◆ **What to work on**:
Nothing should be left out when you copy the entries below.

[Source texts of formatted documents]
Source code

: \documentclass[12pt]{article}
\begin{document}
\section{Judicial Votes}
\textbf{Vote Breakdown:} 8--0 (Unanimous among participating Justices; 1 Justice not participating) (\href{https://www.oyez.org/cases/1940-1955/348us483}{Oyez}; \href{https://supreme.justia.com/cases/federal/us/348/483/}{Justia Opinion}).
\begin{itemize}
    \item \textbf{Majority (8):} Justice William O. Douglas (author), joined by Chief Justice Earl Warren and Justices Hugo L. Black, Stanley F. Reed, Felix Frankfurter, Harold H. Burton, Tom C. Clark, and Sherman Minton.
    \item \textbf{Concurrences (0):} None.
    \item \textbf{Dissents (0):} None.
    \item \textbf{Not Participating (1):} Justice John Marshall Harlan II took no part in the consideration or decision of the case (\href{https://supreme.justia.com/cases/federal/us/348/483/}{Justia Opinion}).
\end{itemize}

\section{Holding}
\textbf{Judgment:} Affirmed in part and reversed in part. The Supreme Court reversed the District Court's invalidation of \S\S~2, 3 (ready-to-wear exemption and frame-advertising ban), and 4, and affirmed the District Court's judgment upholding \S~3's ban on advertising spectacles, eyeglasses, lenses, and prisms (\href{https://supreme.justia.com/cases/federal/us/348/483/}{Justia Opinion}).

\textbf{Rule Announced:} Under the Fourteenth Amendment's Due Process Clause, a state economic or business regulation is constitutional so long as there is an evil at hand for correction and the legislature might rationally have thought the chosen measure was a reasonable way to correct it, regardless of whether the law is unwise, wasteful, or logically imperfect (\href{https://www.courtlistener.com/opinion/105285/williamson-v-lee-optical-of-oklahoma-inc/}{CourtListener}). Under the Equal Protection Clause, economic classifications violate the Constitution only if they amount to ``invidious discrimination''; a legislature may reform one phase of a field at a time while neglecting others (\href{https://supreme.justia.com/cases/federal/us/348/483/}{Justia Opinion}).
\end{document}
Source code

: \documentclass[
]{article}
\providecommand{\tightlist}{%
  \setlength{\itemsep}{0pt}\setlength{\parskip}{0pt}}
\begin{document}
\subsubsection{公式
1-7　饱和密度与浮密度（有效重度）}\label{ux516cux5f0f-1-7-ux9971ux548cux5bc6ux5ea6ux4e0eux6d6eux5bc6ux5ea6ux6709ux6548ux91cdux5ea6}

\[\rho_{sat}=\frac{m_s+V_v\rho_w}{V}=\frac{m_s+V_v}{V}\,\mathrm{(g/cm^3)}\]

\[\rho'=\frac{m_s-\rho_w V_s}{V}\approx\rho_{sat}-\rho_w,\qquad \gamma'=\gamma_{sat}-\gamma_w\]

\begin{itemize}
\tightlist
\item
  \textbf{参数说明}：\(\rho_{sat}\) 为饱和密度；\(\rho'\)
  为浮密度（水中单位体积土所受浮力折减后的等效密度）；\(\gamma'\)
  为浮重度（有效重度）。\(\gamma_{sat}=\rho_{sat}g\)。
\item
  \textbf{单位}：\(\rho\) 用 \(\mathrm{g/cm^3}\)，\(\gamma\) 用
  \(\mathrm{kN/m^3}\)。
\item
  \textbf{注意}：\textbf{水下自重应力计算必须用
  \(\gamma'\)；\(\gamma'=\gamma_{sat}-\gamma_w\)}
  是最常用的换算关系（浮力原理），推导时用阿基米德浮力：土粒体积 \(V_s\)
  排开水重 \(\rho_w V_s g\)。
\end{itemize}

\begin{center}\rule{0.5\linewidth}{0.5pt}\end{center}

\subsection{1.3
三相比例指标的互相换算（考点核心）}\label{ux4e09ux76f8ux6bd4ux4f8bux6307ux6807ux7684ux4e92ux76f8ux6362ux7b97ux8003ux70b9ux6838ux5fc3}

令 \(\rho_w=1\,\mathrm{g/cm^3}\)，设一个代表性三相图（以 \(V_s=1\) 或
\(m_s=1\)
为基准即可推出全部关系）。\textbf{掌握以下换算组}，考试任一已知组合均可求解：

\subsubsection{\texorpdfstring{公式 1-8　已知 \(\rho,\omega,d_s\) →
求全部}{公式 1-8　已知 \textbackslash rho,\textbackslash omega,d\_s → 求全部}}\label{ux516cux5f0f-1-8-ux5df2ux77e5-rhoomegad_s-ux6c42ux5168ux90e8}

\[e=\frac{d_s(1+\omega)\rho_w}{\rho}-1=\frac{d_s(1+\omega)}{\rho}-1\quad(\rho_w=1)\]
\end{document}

◆ **Exercise response**:
Source code

: \documentclass[12pt]{article}
\begin{document}
\section{Judicial Votes}
\textbf{Vote Breakdown:} 8--0 (Unanimous among participating Justices; 1 Justice not participating) (\href{https://www.oyez.org/cases/1940-1955/348us483}{Oyez}; \href{https://supreme.justia.com/cases/federal/us/348/483/}{Justia Opinion}).
\begin{itemize}
    \item \textbf{Majority (8):} Justice William O. Douglas (author), joined by Chief Justice Earl Warren and Justices Hugo L. Black, Stanley F. Reed, Felix Frankfurter, Harold H. Burton, Tom C. Clark, and Sherman Minton.
    \item \textbf{Concurrences (0):} None.
    \item \textbf{Dissents (0):} None.
    \item \textbf{Not Participating (1):} Justice John Marshall Harlan II took no part in the consideration or decision of the case (\href{https://supreme.justia.com/cases/federal/us/348/483/}{Justia Opinion}).
\end{itemize}

\section{Holding}
\textbf{Judgment:} Affirmed in part and reversed in part. The Supreme Court reversed the District Court's invalidation of \S\S~2, 3 (ready-to-wear exemption and frame-advertising ban), and 4, and affirmed the District Court's judgment upholding \S~3's ban on advertising spectacles, eyeglasses, lenses, and prisms (\href{https://supreme.justia.com/cases/federal/us/348/483/}{Justia Opinion}).

\textbf{Rule Announced:} Under the Fourteenth Amendment's Due Process Clause, a state economic or business regulation is constitutional so long as there is an evil at hand for correction and the legislature might rationally have thought the chosen measure was a reasonable way to correct it, regardless of whether the law is unwise, wasteful, or logically imperfect (\href{https://www.courtlistener.com/opinion/105285/williamson-v-lee-optical-of-oklahoma-inc/}{CourtListener}). Under the Equal Protection Clause, economic classifications violate the Constitution only if they amount to ``invidious discrimination''; a legislature may reform one phase of a field at a time while neglecting others (\href{https://supreme.justia.com/cases/federal/us/348/483/}{Justia Opinion}).
\end{document}
Source code

: \documentclass[
]{article}
\providecommand{\tightlist}{%
  \setlength{\itemsep}{0pt}\setlength{\parskip}{0pt}}
\begin{document}
\subsubsection{公式
1-7　饱和密度与浮密度（有效重度）}\label{ux516cux5f0f-1-7-ux9971ux548cux5bc6ux5ea6ux4e0eux6d6eux5bc6ux5ea6ux6709ux6548ux91cdux5ea6}

\[\rho_{sat}=\frac{m_s+V_v\rho_w}{V}=\frac{m_s+V_v}{V}\,\mathrm{(g/cm^3)}\]

\[\rho'=\frac{m_s-\rho_w V_s}{V}\approx\rho_{sat}-\rho_w,\qquad \gamma'=\gamma_{sat}-\gamma_w\]

\begin{itemize}
\tightlist
\item
  \textbf{参数说明}：\(\rho_{sat}\) 为饱和密度；\(\rho'\)
  为浮密度（水中单位体积土所受浮力折减后的等效密度）；\(\gamma'\)
  为浮重度（有效重度）。\(\gamma_{sat}=\rho_{sat}g\)。
\item
  \textbf{单位}：\(\rho\) 用 \(\mathrm{g/cm^3}\)，\(\gamma\) 用
  \(\mathrm{kN/m^3}\)。
\item
  \textbf{注意}：\textbf{水下自重应力计算必须用
  \(\gamma'\)；\(\gamma'=\gamma_{sat}-\gamma_w\)}
  是最常用的换算关系（浮力原理），推导时用阿基米德浮力：土粒体积 \(V_s\)
  排开水重 \(\rho_w V_s g\)。
\end{itemize}

\begin{center}\rule{0.5\linewidth}{0.5pt}\end{center}

\subsection{1.3
三相比例指标的互相换算（考点核心）}\label{ux4e09ux76f8ux6bd4ux4f8bux6307ux6807ux7684ux4e92ux76f8ux6362ux7b97ux8003ux70b9ux6838ux5fc3}

令 \(\rho_w=1\,\mathrm{g/cm^3}\)，设一个代表性三相图（以 \(V_s=1\) 或
\(m_s=1\)
为基准即可推出全部关系）。\textbf{掌握以下换算组}，考试任一已知组合均可求解：

\subsubsection{\texorpdfstring{公式 1-8　已知 \(\rho,\omega,d_s\) →
求全部}{公式 1-8　已知 \textbackslash rho,\textbackslash omega,d\_s → 求全部}}\label{ux516cux5f0f-1-8-ux5df2ux77e5-rhoomegad_s-ux6c42ux5168ux90e8}

\[e=\frac{d_s(1+\omega)\rho_w}{\rho}-1=\frac{d_s(1+\omega)}{\rho}-1\quad(\rho_w=1)\]
\end{document}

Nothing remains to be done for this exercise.